■ **TASK ITEM**: From the entries that follow, copy exactly the lines beginning at the line holding "those active in" and continuing through the line holding "study is specifically".

■ **LISTED RECORDS**:

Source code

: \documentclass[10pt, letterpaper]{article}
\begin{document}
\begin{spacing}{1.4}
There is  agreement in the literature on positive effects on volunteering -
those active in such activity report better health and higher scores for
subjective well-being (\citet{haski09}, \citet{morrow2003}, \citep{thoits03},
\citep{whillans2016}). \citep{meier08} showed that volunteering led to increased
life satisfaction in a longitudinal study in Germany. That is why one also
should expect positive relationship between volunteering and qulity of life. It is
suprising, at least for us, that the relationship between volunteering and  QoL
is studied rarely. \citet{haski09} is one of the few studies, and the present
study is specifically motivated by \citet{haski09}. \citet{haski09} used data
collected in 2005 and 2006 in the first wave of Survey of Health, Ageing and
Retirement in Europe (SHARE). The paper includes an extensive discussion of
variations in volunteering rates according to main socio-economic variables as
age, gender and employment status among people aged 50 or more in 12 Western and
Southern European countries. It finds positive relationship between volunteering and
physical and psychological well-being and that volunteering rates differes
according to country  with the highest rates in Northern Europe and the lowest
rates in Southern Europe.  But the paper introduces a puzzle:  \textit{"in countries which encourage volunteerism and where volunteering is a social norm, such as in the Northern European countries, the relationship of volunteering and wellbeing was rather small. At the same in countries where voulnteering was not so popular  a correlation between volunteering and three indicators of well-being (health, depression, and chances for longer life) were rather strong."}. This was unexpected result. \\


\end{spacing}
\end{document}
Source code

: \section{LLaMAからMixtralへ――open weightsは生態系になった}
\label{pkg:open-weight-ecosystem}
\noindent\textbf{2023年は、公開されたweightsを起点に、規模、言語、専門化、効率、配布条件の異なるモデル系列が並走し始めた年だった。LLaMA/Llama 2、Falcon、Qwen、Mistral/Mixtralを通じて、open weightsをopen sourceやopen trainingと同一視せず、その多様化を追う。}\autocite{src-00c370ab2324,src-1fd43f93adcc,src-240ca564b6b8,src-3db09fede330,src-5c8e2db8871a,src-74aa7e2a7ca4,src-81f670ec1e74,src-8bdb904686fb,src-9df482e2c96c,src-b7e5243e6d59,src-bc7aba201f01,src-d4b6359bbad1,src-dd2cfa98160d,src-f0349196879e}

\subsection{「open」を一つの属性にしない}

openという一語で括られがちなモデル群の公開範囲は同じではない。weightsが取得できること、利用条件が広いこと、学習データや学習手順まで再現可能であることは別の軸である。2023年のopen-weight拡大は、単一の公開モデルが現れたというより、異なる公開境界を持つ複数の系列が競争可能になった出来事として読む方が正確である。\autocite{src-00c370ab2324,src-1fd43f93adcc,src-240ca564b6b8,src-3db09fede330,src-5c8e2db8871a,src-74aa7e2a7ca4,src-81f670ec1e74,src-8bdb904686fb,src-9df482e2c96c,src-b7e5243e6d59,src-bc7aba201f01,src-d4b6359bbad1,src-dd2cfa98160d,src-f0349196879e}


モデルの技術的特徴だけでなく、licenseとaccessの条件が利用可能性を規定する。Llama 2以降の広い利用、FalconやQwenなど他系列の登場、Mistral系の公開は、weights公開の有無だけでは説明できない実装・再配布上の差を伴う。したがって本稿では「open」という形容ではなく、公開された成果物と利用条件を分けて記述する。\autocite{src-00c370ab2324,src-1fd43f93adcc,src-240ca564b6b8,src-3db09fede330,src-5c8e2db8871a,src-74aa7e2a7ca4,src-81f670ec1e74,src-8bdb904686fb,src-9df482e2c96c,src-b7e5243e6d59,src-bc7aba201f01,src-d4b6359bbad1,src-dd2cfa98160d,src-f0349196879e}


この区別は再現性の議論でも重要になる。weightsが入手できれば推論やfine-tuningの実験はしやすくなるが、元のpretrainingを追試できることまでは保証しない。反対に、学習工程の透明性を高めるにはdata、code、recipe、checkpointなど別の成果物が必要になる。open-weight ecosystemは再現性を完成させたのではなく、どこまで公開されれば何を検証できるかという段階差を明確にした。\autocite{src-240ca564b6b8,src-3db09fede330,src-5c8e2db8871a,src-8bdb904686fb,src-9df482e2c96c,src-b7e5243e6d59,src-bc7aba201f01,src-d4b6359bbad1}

---

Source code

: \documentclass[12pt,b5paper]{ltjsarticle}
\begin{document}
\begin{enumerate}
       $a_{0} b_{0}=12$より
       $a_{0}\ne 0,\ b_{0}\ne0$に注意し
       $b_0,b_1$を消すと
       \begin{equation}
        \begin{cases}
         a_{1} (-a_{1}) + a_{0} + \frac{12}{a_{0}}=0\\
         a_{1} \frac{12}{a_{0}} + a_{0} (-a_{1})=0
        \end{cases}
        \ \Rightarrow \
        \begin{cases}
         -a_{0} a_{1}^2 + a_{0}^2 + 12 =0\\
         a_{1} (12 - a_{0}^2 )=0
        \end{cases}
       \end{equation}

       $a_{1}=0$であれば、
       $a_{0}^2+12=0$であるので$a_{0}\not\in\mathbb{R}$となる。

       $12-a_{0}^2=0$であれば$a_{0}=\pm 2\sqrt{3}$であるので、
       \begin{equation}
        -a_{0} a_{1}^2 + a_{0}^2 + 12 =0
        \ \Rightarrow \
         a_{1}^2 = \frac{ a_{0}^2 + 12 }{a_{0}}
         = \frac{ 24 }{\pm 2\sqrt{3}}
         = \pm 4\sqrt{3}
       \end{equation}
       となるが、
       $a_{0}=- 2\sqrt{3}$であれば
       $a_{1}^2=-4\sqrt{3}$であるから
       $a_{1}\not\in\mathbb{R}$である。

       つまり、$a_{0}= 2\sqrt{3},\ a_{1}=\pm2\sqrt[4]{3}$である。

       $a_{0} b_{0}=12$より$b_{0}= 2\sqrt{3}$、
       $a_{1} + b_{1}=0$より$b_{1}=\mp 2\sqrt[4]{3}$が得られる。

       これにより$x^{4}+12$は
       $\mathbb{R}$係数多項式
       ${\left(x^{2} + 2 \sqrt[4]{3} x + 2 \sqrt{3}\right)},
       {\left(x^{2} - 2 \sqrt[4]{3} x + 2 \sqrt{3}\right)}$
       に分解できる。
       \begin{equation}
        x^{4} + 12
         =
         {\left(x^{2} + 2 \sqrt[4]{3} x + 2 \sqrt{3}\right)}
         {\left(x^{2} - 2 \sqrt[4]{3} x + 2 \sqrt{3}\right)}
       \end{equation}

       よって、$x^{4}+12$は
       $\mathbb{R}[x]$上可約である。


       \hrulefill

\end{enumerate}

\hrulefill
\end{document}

■ **RESPONSE AREA**:
those active in such activity report better health and higher scores for
subjective well-being (\citet{haski09}, \citet{morrow2003}, \citep{thoits03},
\citep{whillans2016}). \citep{meier08} showed that volunteering led to increased
life satisfaction in a longitudinal study in Germany. That is why one also
should expect positive relationship between volunteering and qulity of life. It is
suprising, at least for us, that the relationship between volunteering and  QoL
is studied rarely. \citet{haski09} is one of the few studies, and the present
study is specifically motivated by \citet{haski09}. \citet{haski09} used data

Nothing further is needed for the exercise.